When I finally did fish out my writers desk from my parents basement, it was moved into the 1844 mansion, where, with my new laptop, I would slap assaults and inquiries; turgid, feeble images into the brow of Microwsoft Word.

For a long time, my writers desk, the simultaneous manger and bridal-suite; that stump where I saddled my eleavted thoughts, became nothing more than a bar stool; it's author; it's sole inhabitant, the biggest lush on tap.

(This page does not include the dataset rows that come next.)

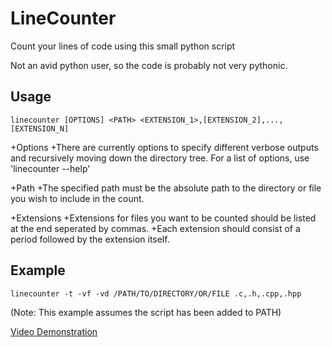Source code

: # LineCounter
Count your lines of code using this small python script

Not an avid python user, so the code is probably not very pythonic.

## Usage
`linecounter [OPTIONS] <PATH> <EXTENSION_1>,[EXTENSION_2],...,[EXTENSION_N]`

  +Options
    +There are currently options to specify different verbose outputs and recursively moving down
the directory tree. For a list of options, use 'linecounter --help'

  +Path
    +The specified path must be the absolute path to the directory or file you wish to include in
the count.

  +Extensions
    +Extensions for files you want to be counted should be listed at the end seperated by commas.
    +Each extension should consist of a period followed by the extension itself.

## Example
`linecounter -t -vf -vd /PATH/TO/DIRECTORY/OR/FILE .c,.h,.cpp,.hpp`

(Note: This example assumes the script has been added to PATH)

[Video Demonstration](https://www.youtube.com/watch?v=Cy2LZVbd6bY)
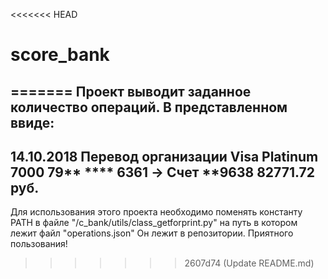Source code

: <<<<<<< HEAD
# score_bank
=======
Проект выводит заданное количество операций.
В представленном ввиде:
------------------------------------------------
14.10.2018 Перевод организации
Visa Platinum 7000 79** **** 6361 -> Счет **9638
82771.72 руб.
------------------------------------------------
Для использования этого проекта необходимо поменять константу PATH в файле "/c_bank/utils/class_getforprint.py"
на путь в котором лежит файл "operations.json"
Он лежит в репозитории.
Приятного пользования!
>>>>>>> 2607d74 (Update README.md)

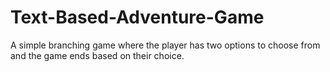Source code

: # Text-Based-Adventure-Game
A simple branching game where the player has two options to choose from and the game ends based on their choice.
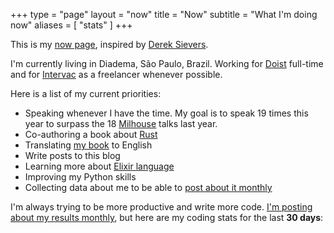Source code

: +++
type = "page"
layout = "now"
title = "Now"
subtitle = "What I'm doing now"
aliases = [
    "stats"
]
+++

This is my [now page](http://nownownow.com/about), inspired
by [Derek Sievers](https://sivers.org/now).

I'm currently living in Diadema, São Paulo, Brazil. Working for
[Doist](https://doist.com) full-time and for
[Intervac](https://intervac-homeexchange.com) as a freelancer whenever
possible.

Here is a list of my current priorities:

+ Speaking whenever I have the time. My goal is to speak 19 times this year
  to surpass the 18 [Milhouse](http://milhouseonsoftware.com/) talks
  last year.
+ Co-authoring a book about [Rust](https://www.rust-lang.org/)
+ Translating [my book](https://desconstruindoaweb.com.br) to English
+ Write posts to this blog
+ Learning more about [Elixir language](http://elixir-lang.org/)
+ Improving my Python skills
+ Collecting data about me to be able to [post about it monthly](/tags/stats)

I'm always trying to be more productive and write more code. [I'm posting about
my results monthly](/tags/stats), but here are my coding stats for the last
**30 days**:
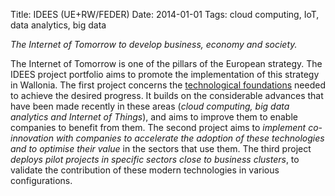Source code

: Title: IDEES (UE+RW/FEDER)
Date: 2014-01-01 
Tags: cloud computing, IoT, data analytics, big data

*The Internet of Tomorrow to develop business, economy and society.*

The Internet of Tomorrow is one of the pillars of the European strategy. The IDEES project portfolio aims to promote the implementation of this strategy in Wallonia. The first project concerns the [technological foundations](https://www.cetic.be/IDEES-Technology-Foundations) needed to achieve the desired progress. It builds on the considerable advances that have been made recently in these areas (*cloud computing, big data analytics and Internet of Things*), and aims to improve them to enable companies to benefit from them. The second project aims to *implement co-innovation with companies to accelerate the adoption of these technologies and to optimise their value* in the sectors that use them. The third project *deploys pilot projects in specific sectors close to business clusters*, to validate the contribution of these modern technologies in various configurations.
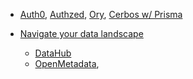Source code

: * [Auth0](https://learn.sandcastle.cloud/), [Authzed](https://play.authzed.com/schema), [Ory](https://www.ory.sh/), [Cerbos w/ Prisma](https://cerbos.dev/)

* [Navigate your data landscape](https://metaphor.io/)
  * [DataHub](https://demo.datahubproject.io/)
  * [OpenMetadata](https://sandbox.open-metadata.org/), 
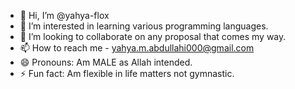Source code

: - 👋 Hi, I’m @yahya-flox
- 👀 I’m interested in learning various programming languages.
- 💞️ I’m looking to collaborate on any proposal that comes my way.
- 📫 How to reach me - yahya.m.abdullahi000@gmail.com
- 😄 Pronouns: Am MALE as Allah intended.
- ⚡ Fun fact: Am flexible in life matters not gymnastic.

<!---
yahya-flox/yahya-flox is a ✨ special ✨ repository because its `README.md` (this file) appears on your GitHub profile.
You can click the Preview link to take a look at your changes.
--->
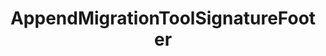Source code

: ---
optionsClassName: AppendMigrationToolSignatureFooterOptions
optionsClassFullName: MigrationTools.Enrichers.AppendMigrationToolSignatureFooterOptions
configurationSamples:
- name: default
  description: 
  code: >-
    {
      "$type": "AppendMigrationToolSignatureFooterOptions",
      "Enabled": true
    }
  sampleFor: MigrationTools.Enrichers.AppendMigrationToolSignatureFooterOptions
description: missng XML code comments
className: AppendMigrationToolSignatureFooter
typeName: ProcessorEnrichers
architecture: v2
options:
- parameterName: Enabled
  type: Boolean
  description: For internal use
  defaultValue: missng XML code comments
- parameterName: RefName
  type: String
  description: For internal use
  defaultValue: missng XML code comments
status: missng XML code comments
processingTarget: missng XML code comments
classFile: /src/MigrationTools/ProcessorEnrichers/WorkItemProcessorEnrichers/AppendMigrationToolSignatureFooter.cs
optionsClassFile: /src/MigrationTools/ProcessorEnrichers/WorkItemProcessorEnrichers/AppendMigrationToolSignatureFooterOptions.cs

redirectFrom: []
layout: reference
toc: true
permalink: /Reference/v2/ProcessorEnrichers/AppendMigrationToolSignatureFooter/
title: AppendMigrationToolSignatureFooter
categories:
- ProcessorEnrichers
- v2
topics:
- topic: notes
  path: /docs/Reference/v2/ProcessorEnrichers/AppendMigrationToolSignatureFooter-notes.md
  exists: false
  markdown: ''
- topic: introduction
  path: /docs/Reference/v2/ProcessorEnrichers/AppendMigrationToolSignatureFooter-introduction.md
  exists: false
  markdown: ''

---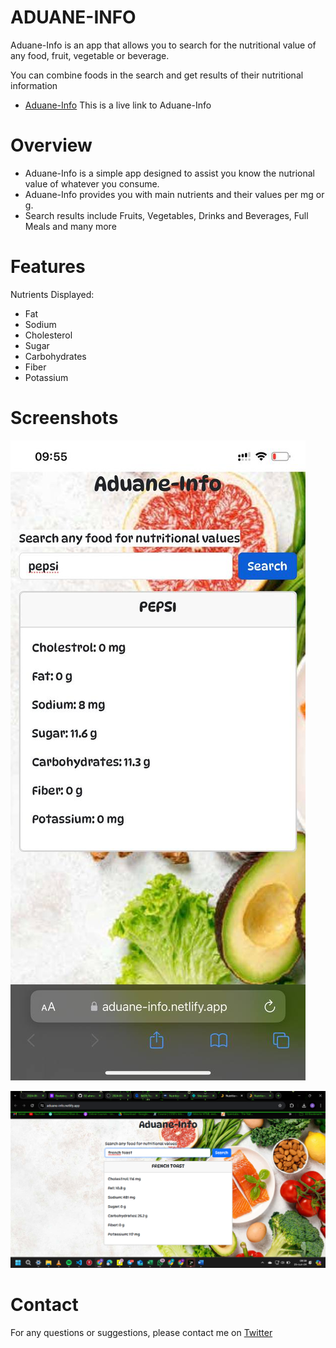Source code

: # ADUANE-INFO

Aduane-Info is an app that allows you to search for the nutritional value of any food, fruit, vegetable or beverage.

You can combine foods in the search and get results of their nutritional information

- [Aduane-Info](https://aduane-info.netlify.app/) This is a live link to Aduane-Info

# Overview
- Aduane-Info is a simple app designed to assist you know the nutrional value of whatever you consume.
- Aduane-Info provides you with main nutrients and their values per mg or g.
- Search results include Fruits, Vegetables, Drinks and Beverages, Full Meals and many more

# Features
Nutrients Displayed:
- Fat
- Sodium
- Cholesterol
- Sugar
- Carbohydrates
- Fiber
- Potassium

# Screenshots
![mobile](./screenshots/photo_2024-06-25_09-56-06.jpg)

![web](./screenshots/Screenshot%202024-06-25%20095914.png)



# Contact
For any questions or suggestions, please contact me on [Twitter](https://twitter.com/_02ahmed)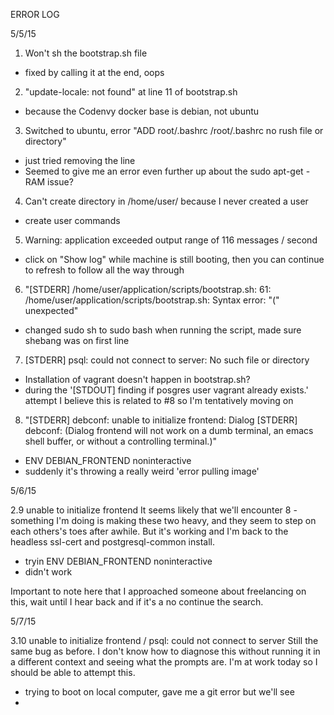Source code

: ERROR LOG

5/5/15

1. Won't sh the bootstrap.sh file
- fixed by calling it at the end, oops

2. "update-locale: not found" at line 11 of bootstrap.sh
- because the Codenvy docker base is debian, not ubuntu

3. Switched to ubuntu, error "ADD root/.bashrc /root/.bashrc no rush file or directory"
- just tried removing the line
- Seemed to give me an error even further up about the sudo apt-get - RAM issue?

4. Can't create directory in /home/user/ because I never created a user
- create user commands

5. Warning: application exceeded output range of 116 messages / second
- click on "Show log" while machine is still booting, then you can continue to refresh to follow all the way through

6. "[STDERR] /home/user/application/scripts/bootstrap.sh: 61: 
/home/user/application/scripts/bootstrap.sh: Syntax error: "(" unexpected"
- changed sudo sh to sudo bash when running the script, made sure shebang was on first line

7. [STDERR] psql: could not connect to server: No such file or directory
- Installation of vagrant doesn't happen in bootstrap.sh?
- during the '[STDOUT] finding if posgres user vagrant already exists.' attempt
I believe this is related to #8 so I'm tentatively moving on

8. "[STDERR] debconf: unable to initialize frontend: Dialog
[STDERR] debconf: (Dialog frontend will not work on a dumb terminal, an emacs shell buffer, or without a controlling terminal.)"
- ENV DEBIAN_FRONTEND noninteractive
- suddenly it's throwing a really weird 'error pulling image'

5/6/15

2.9 unable to initialize frontend
It seems likely that we'll encounter 8 - something I'm doing is making these two heavy, and they seem to step on each
others's toes after awhile. But it's working and I'm back to the headless ssl-cert and postgresql-common install.
- tryin ENV DEBIAN_FRONTEND noninteractive
- didn't work

Important to note here that I approached someone about freelancing on this, wait until I hear back and if it's a no continue the search.

5/7/15

3.10 unable to initialize frontend / psql: could not connect to server
Still the same bug as before. I don't know how to diagnose this without running it in a different context and seeing what the prompts are.
I'm at work today so I should be able to attempt this.
- trying to boot on local computer, gave me a git error but we'll see
-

No! I am not Prince Hamlet, nor was meant to be;
Am an attendant lord, one that will do
To swell a progress, start a scene or two,
Advise the prince; no doubt, an easy tool,
Deferential, glad to be of use,
Politic, cautious, and meticulous;
Full of high sentence, but a bit obtuse;
At times, indeed, almost ridiculous—
Almost, at times, the Fool.

I grow old … I grow old …
I shall wear the bottoms of my trousers rolled.

Shall I part my hair behind? Do I dare to eat a peach?
I shall wear white flannel trousers, and walk upon the beach.
I have heard the mermaids singing, each to each.

I do not think that they will sing to me.


I have seen them riding seaward on the waves
Combing the white hair of the waves blown back
When the wind blows the water white and black.

We have lingered in the chambers of the sea
By sea-girls wreathed with seaweed red and brown
Till human voices wake us, and we drown.

*
A few months after my own father's death I moved out from the mansion and lived itinerantly. Mother had already denied me access into her house "I still want to know you Dave," although she allowed me to store my broken bookcases and what little furniture I owned in her (grandma's old) garage. A meeting with mother meant an appointment with failure. I love my mother very much but she's never once supported or encouraged my writing. Blithe Baptist that she is...it means very little to me that my mom doesn't support my hobby (or art, or writing) but it means quite a bit to me that she doesn't support me. I couldn't tell you what it would mean to me if mom would spontaneously drop by my work tonight, ask me how things are going and take me out for a cup of coffee. It would mean more to me than anything I've blogged or written this summer (even the bloggs I refuse to post!!!)

I haven't had a writers desk or a "conducive" writing area for over three years. I've learned to flourish around noise and studious fracas; learned to write in computer labs where no one speaks english. I've been blessed (Greatest greatest blessing) to have a job, where, inbetween calculating time cards and scanning out Reserve materials, I can slip into Microsoft word and drain myself empty. Even though the job pays shit (basically just pays for food and schooling), I honestly can't beat the benefits.

Most importantly I've learned (and continue to learn) as Stephen King says, "Life isn't a support- system for art. It's the other way around."

"Blessed is he who preferreth his brother before himself." Is a golden Baha'i proverb. My wish for those reading this is to never stop chasing that elusive autumnal sunset from that moment when you realized in youth, that a lil' bit of gold, a lil' bit of longing, a lil' moment of eternity, yearned to leak out from the tips of your fingers. To never stop dreaming. Never stop giving. Art serves as a catheter for life when we need spiritual nourishment. But Art, in all it's beautiful timeless facets, is subserviant to the needs of human beings. You yourself, my friends, are vehicles of the light (God knows you've helped me to see) and, in the words of my former mentor Kerouac, don't be afraid to burn, burn, BURN!!!!!!!!!!